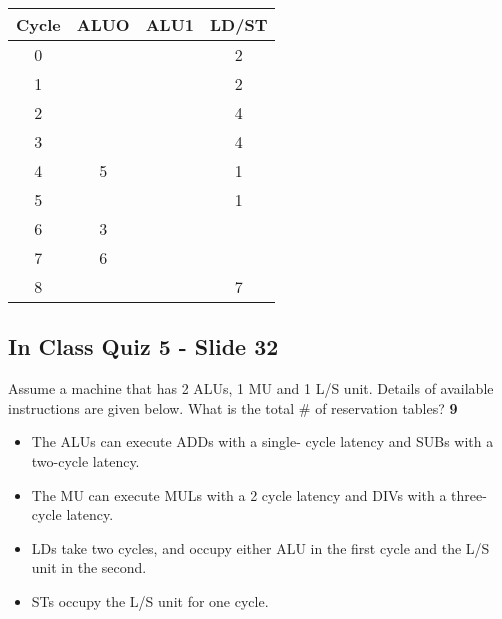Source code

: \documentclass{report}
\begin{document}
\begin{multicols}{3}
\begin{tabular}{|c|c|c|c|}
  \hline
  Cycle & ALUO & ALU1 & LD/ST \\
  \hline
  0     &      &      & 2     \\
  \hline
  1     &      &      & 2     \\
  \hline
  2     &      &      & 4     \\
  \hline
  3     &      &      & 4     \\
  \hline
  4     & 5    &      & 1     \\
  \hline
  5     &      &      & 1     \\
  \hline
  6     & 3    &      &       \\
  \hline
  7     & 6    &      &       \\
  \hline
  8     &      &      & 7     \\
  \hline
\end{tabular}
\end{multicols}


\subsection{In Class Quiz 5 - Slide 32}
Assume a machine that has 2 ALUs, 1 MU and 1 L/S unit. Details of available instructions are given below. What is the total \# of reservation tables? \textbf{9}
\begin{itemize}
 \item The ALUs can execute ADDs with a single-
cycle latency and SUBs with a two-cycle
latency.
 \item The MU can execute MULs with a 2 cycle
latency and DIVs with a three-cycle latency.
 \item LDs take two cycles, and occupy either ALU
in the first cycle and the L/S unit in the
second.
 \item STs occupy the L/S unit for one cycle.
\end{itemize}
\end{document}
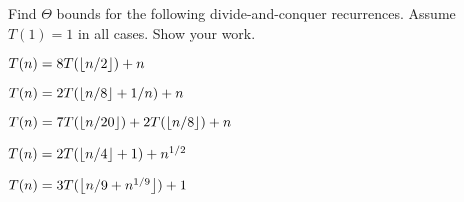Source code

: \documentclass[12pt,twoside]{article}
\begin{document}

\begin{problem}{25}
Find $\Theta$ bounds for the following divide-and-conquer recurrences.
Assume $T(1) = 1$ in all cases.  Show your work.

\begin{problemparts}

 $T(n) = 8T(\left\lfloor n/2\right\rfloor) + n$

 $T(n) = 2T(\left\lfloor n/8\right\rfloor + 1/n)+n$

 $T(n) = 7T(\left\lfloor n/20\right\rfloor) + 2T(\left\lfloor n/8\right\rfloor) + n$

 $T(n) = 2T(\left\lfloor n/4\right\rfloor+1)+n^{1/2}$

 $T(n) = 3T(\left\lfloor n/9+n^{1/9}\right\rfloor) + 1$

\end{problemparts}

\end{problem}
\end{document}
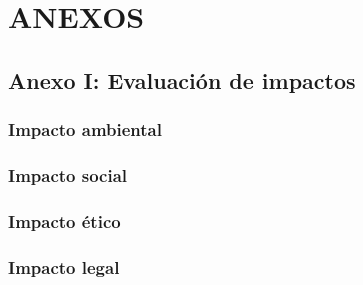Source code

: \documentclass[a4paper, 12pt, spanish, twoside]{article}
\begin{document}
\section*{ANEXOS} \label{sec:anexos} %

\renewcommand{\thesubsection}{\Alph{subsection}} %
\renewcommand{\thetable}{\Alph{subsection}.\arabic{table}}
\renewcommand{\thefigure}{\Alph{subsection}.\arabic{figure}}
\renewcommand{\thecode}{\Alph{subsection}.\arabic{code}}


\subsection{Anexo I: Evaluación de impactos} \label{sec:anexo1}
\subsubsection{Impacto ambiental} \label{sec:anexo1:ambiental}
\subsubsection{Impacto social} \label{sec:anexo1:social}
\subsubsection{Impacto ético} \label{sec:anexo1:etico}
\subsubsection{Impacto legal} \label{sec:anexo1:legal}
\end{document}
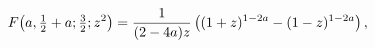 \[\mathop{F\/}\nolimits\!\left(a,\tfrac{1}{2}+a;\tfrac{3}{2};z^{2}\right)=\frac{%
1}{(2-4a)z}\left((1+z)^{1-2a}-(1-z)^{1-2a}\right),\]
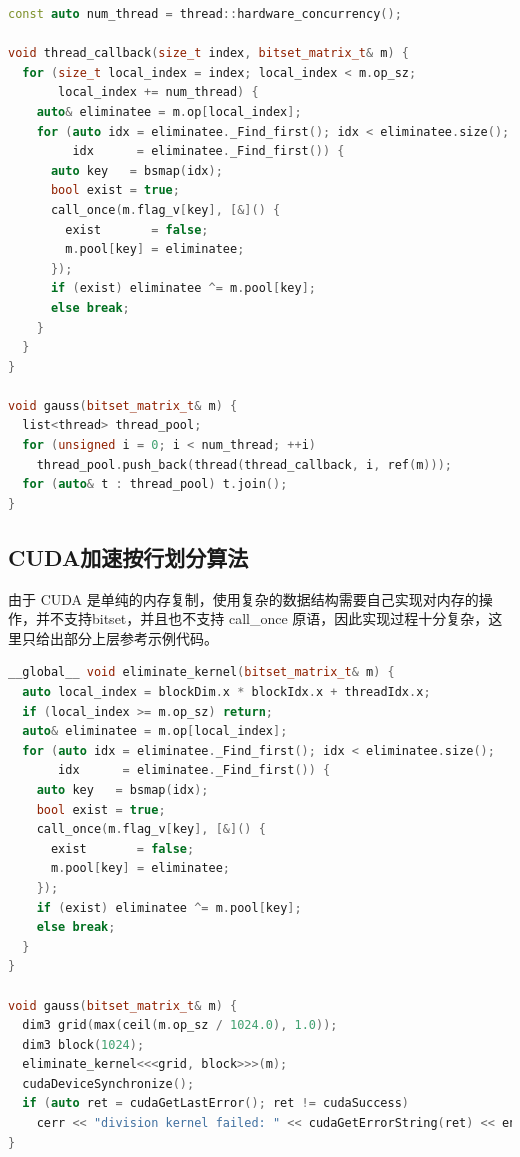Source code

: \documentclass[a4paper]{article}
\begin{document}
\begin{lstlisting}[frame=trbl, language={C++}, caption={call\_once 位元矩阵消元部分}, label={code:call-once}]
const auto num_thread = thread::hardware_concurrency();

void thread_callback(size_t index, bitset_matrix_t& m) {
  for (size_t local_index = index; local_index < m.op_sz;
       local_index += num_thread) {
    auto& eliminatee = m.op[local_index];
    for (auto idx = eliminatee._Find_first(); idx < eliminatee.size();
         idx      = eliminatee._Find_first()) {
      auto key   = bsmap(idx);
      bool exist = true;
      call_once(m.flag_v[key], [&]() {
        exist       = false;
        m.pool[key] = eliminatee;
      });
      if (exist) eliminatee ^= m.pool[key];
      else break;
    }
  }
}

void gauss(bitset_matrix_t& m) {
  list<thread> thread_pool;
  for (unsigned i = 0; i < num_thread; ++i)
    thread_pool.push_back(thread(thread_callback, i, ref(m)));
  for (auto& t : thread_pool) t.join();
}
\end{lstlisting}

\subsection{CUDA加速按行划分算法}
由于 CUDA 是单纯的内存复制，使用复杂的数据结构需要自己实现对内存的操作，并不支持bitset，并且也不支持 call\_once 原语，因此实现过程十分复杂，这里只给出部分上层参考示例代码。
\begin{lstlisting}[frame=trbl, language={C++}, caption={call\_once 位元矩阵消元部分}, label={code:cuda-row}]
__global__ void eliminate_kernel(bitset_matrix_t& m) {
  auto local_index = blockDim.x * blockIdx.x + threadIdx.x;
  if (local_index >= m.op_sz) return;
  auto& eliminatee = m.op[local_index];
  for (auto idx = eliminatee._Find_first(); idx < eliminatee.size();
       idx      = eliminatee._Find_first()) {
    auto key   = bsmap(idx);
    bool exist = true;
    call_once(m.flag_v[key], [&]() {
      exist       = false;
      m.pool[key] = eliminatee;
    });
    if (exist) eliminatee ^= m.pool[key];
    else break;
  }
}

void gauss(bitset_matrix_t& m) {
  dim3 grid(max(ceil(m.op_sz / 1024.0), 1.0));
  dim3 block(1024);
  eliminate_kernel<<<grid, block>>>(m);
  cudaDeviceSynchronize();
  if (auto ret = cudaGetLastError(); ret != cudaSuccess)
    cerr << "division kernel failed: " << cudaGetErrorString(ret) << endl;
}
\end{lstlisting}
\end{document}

## Work request
Images in the data above are to be skipped. Retype all other material exactly.

## Result of the task
Source code

: \documentclass{report}
\begin{document}
\begin{multicols}{3}
\begin{tabular}{|c|c|c|c|}
  \hline
  Cycle & ALUO & ALU1 & LD/ST \\
  \hline
  0     &      &      & 2     \\
  \hline
  1     &      &      & 2     \\
  \hline
  2     &      &      & 4     \\
  \hline
  3     &      &      & 4     \\
  \hline
  4     & 5    &      & 1     \\
  \hline
  5     &      &      & 1     \\
  \hline
  6     & 3    &      &       \\
  \hline
  7     & 6    &      &       \\
  \hline
  8     &      &      & 7     \\
  \hline
\end{tabular}
\end{multicols}


\subsection{In Class Quiz 5 - Slide 32}
Assume a machine that has 2 ALUs, 1 MU and 1 L/S unit. Details of available instructions are given below. What is the total \# of reservation tables? \textbf{9}
\begin{itemize}
 \item The ALUs can execute ADDs with a single-
cycle latency and SUBs with a two-cycle
latency.
 \item The MU can execute MULs with a 2 cycle
latency and DIVs with a three-cycle latency.
 \item LDs take two cycles, and occupy either ALU
in the first cycle and the L/S unit in the
second.
 \item STs occupy the L/S unit for one cycle.
\end{itemize}
\end{document}
Source code

: \documentclass[12pt,twoside]{article}
\begin{document}

\begin{problem}{25}
Find $\Theta$ bounds for the following divide-and-conquer recurrences.
Assume $T(1) = 1$ in all cases.  Show your work.

\begin{problemparts}

 $T(n) = 8T(\left\lfloor n/2\right\rfloor) + n$

 $T(n) = 2T(\left\lfloor n/8\right\rfloor + 1/n)+n$

 $T(n) = 7T(\left\lfloor n/20\right\rfloor) + 2T(\left\lfloor n/8\right\rfloor) + n$

 $T(n) = 2T(\left\lfloor n/4\right\rfloor+1)+n^{1/2}$

 $T(n) = 3T(\left\lfloor n/9+n^{1/9}\right\rfloor) + 1$

\end{problemparts}

\end{problem}
\end{document}
Source code

: \documentclass[a4paper, 12pt, spanish, twoside]{article}
\begin{document}
\section*{ANEXOS} \label{sec:anexos} %

\renewcommand{\thesubsection}{\Alph{subsection}} %
\renewcommand{\thetable}{\Alph{subsection}.\arabic{table}}
\renewcommand{\thefigure}{\Alph{subsection}.\arabic{figure}}
\renewcommand{\thecode}{\Alph{subsection}.\arabic{code}}


\subsection{Anexo I: Evaluación de impactos} \label{sec:anexo1}
\subsubsection{Impacto ambiental} \label{sec:anexo1:ambiental}
\subsubsection{Impacto social} \label{sec:anexo1:social}
\subsubsection{Impacto ético} \label{sec:anexo1:etico}
\subsubsection{Impacto legal} \label{sec:anexo1:legal}
\end{document}
 \[\mathop{F\/}\nolimits\!\left(a,\tfrac{1}{2}+a;\tfrac{3}{2};z^{2}\right)=\frac{%
1}{(2-4a)z}\left((1+z)^{1-2a}-(1-z)^{1-2a}\right),\]
Source code

: \documentclass[a4paper]{article}
\begin{document}
\begin{lstlisting}[frame=trbl, language={C++}, caption={call\_once 位元矩阵消元部分}, label={code:call-once}]
const auto num_thread = thread::hardware_concurrency();

void thread_callback(size_t index, bitset_matrix_t& m) {
  for (size_t local_index = index; local_index < m.op_sz;
       local_index += num_thread) {
    auto& eliminatee = m.op[local_index];
    for (auto idx = eliminatee._Find_first(); idx < eliminatee.size();
         idx      = eliminatee._Find_first()) {
      auto key   = bsmap(idx);
      bool exist = true;
      call_once(m.flag_v[key], [&]() {
        exist       = false;
        m.pool[key] = eliminatee;
      });
      if (exist) eliminatee ^= m.pool[key];
      else break;
    }
  }
}

void gauss(bitset_matrix_t& m) {
  list<thread> thread_pool;
  for (unsigned i = 0; i < num_thread; ++i)
    thread_pool.push_back(thread(thread_callback, i, ref(m)));
  for (auto& t : thread_pool) t.join();
}
\end{lstlisting}

\subsection{CUDA加速按行划分算法}
由于 CUDA 是单纯的内存复制，使用复杂的数据结构需要自己实现对内存的操作，并不支持bitset，并且也不支持 call\_once 原语，因此实现过程十分复杂，这里只给出部分上层参考示例代码。
\begin{lstlisting}[frame=trbl, language={C++}, caption={call\_once 位元矩阵消元部分}, label={code:cuda-row}]
__global__ void eliminate_kernel(bitset_matrix_t& m) {
  auto local_index = blockDim.x * blockIdx.x + threadIdx.x;
  if (local_index >= m.op_sz) return;
  auto& eliminatee = m.op[local_index];
  for (auto idx = eliminatee._Find_first(); idx < eliminatee.size();
       idx      = eliminatee._Find_first()) {
    auto key   = bsmap(idx);
    bool exist = true;
    call_once(m.flag_v[key], [&]() {
      exist       = false;
      m.pool[key] = eliminatee;
    });
    if (exist) eliminatee ^= m.pool[key];
    else break;
  }
}

void gauss(bitset_matrix_t& m) {
  dim3 grid(max(ceil(m.op_sz / 1024.0), 1.0));
  dim3 block(1024);
  eliminate_kernel<<<grid, block>>>(m);
  cudaDeviceSynchronize();
  if (auto ret = cudaGetLastError(); ret != cudaSuccess)
    cerr << "division kernel failed: " << cudaGetErrorString(ret) << endl;
}
\end{lstlisting}
\end{document}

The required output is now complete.